Work required:
Pull every line from the records that has the word "https" in it.

───── Given records ─────

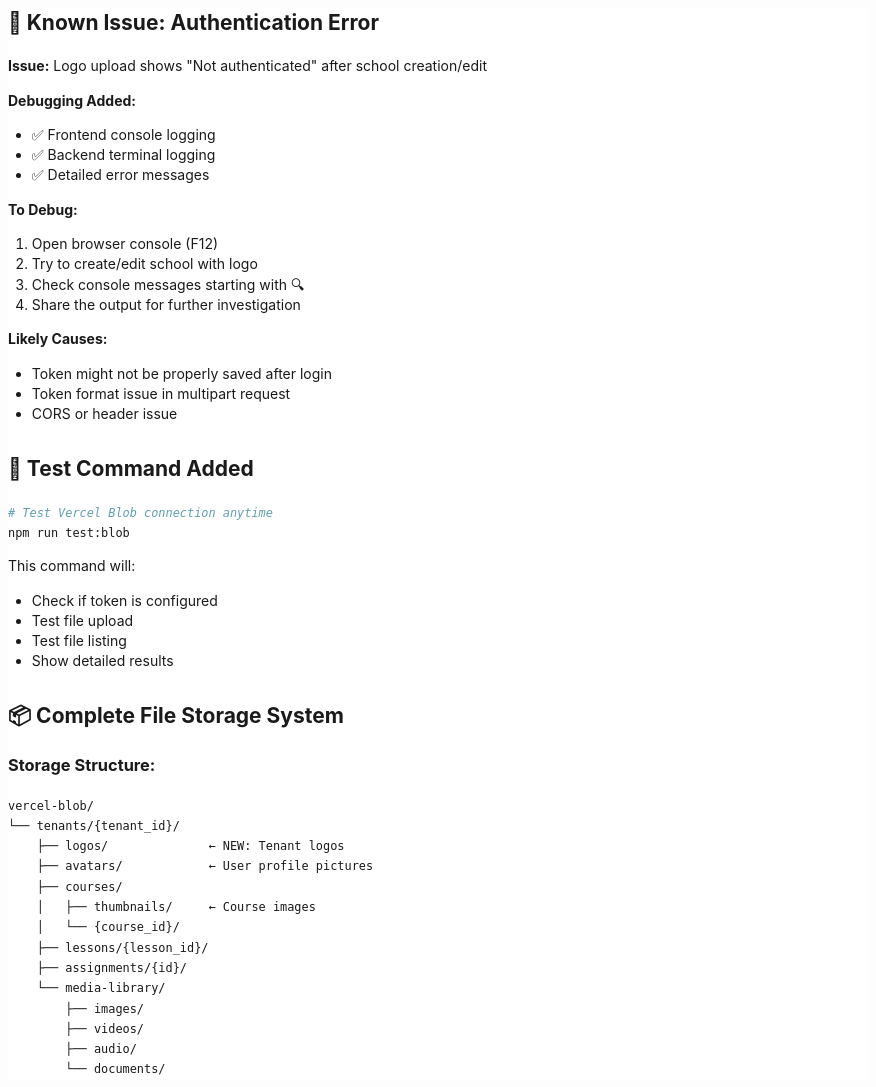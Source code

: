 ## 🐛 Known Issue: Authentication Error

**Issue:** Logo upload shows "Not authenticated" after school creation/edit

**Debugging Added:**
- ✅ Frontend console logging
- ✅ Backend terminal logging
- ✅ Detailed error messages

**To Debug:**
1. Open browser console (F12)
2. Try to create/edit school with logo
3. Check console messages starting with 🔍
4. Share the output for further investigation

**Likely Causes:**
- Token might not be properly saved after login
- Token format issue in multipart request
- CORS or header issue

## 🧪 Test Command Added

```bash
# Test Vercel Blob connection anytime
npm run test:blob
```

This command will:
- Check if token is configured
- Test file upload
- Test file listing
- Show detailed results

## 📦 Complete File Storage System

### Storage Structure:
```
vercel-blob/
└── tenants/{tenant_id}/
    ├── logos/              ← NEW: Tenant logos
    ├── avatars/            ← User profile pictures
    ├── courses/
    │   ├── thumbnails/     ← Course images
    │   └── {course_id}/
    ├── lessons/{lesson_id}/
    ├── assignments/{id}/
    └── media-library/
        ├── images/
        ├── videos/
        ├── audio/
        └── documents/
```

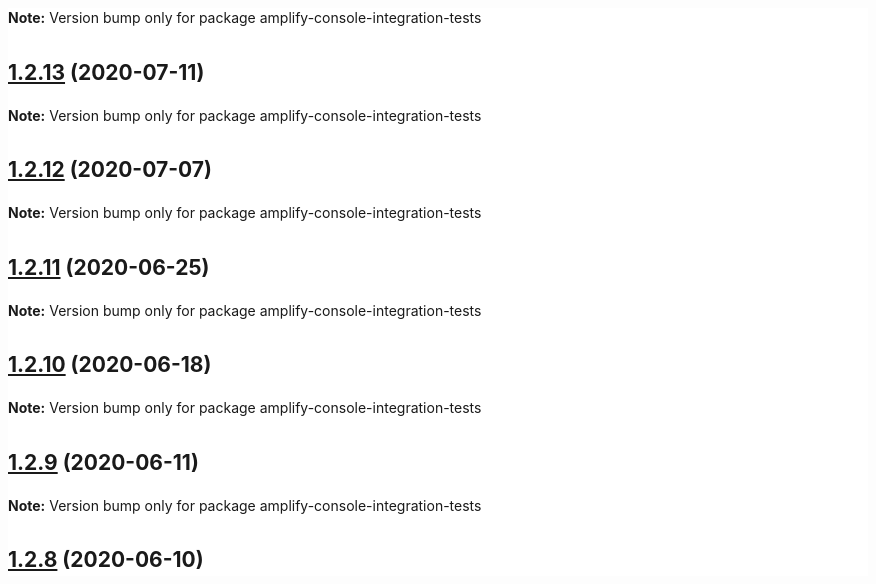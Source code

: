 **Note:** Version bump only for package amplify-console-integration-tests





## [1.2.13](https://github.com/aws-amplify/amplify-console-integration-tests/compare/amplify-console-integration-tests@1.2.12...amplify-console-integration-tests@1.2.13) (2020-07-11)

**Note:** Version bump only for package amplify-console-integration-tests





## [1.2.12](https://github.com/aws-amplify/amplify-console-integration-tests/compare/amplify-console-integration-tests@1.2.11...amplify-console-integration-tests@1.2.12) (2020-07-07)

**Note:** Version bump only for package amplify-console-integration-tests





## [1.2.11](https://github.com/aws-amplify/amplify-console-integration-tests/compare/amplify-console-integration-tests@1.2.10...amplify-console-integration-tests@1.2.11) (2020-06-25)

**Note:** Version bump only for package amplify-console-integration-tests





## [1.2.10](https://github.com/aws-amplify/amplify-console-integration-tests/compare/amplify-console-integration-tests@1.2.9...amplify-console-integration-tests@1.2.10) (2020-06-18)

**Note:** Version bump only for package amplify-console-integration-tests





## [1.2.9](https://github.com/aws-amplify/amplify-console-integration-tests/compare/amplify-console-integration-tests@1.2.8...amplify-console-integration-tests@1.2.9) (2020-06-11)

**Note:** Version bump only for package amplify-console-integration-tests





## [1.2.8](https://github.com/aws-amplify/amplify-console-integration-tests/compare/amplify-console-integration-tests@1.2.7...amplify-console-integration-tests@1.2.8) (2020-06-10)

─────

Written response:
## [1.2.13](https://github.com/aws-amplify/amplify-console-integration-tests/compare/amplify-console-integration-tests@1.2.12...amplify-console-integration-tests@1.2.13) (2020-07-11)
## [1.2.12](https://github.com/aws-amplify/amplify-console-integration-tests/compare/amplify-console-integration-tests@1.2.11...amplify-console-integration-tests@1.2.12) (2020-07-07)
## [1.2.11](https://github.com/aws-amplify/amplify-console-integration-tests/compare/amplify-console-integration-tests@1.2.10...amplify-console-integration-tests@1.2.11) (2020-06-25)
## [1.2.10](https://github.com/aws-amplify/amplify-console-integration-tests/compare/amplify-console-integration-tests@1.2.9...amplify-console-integration-tests@1.2.10) (2020-06-18)
## [1.2.9](https://github.com/aws-amplify/amplify-console-integration-tests/compare/amplify-console-integration-tests@1.2.8...amplify-console-integration-tests@1.2.9) (2020-06-11)
## [1.2.8](https://github.com/aws-amplify/amplify-console-integration-tests/compare/amplify-console-integration-tests@1.2.7...amplify-console-integration-tests@1.2.8) (2020-06-10)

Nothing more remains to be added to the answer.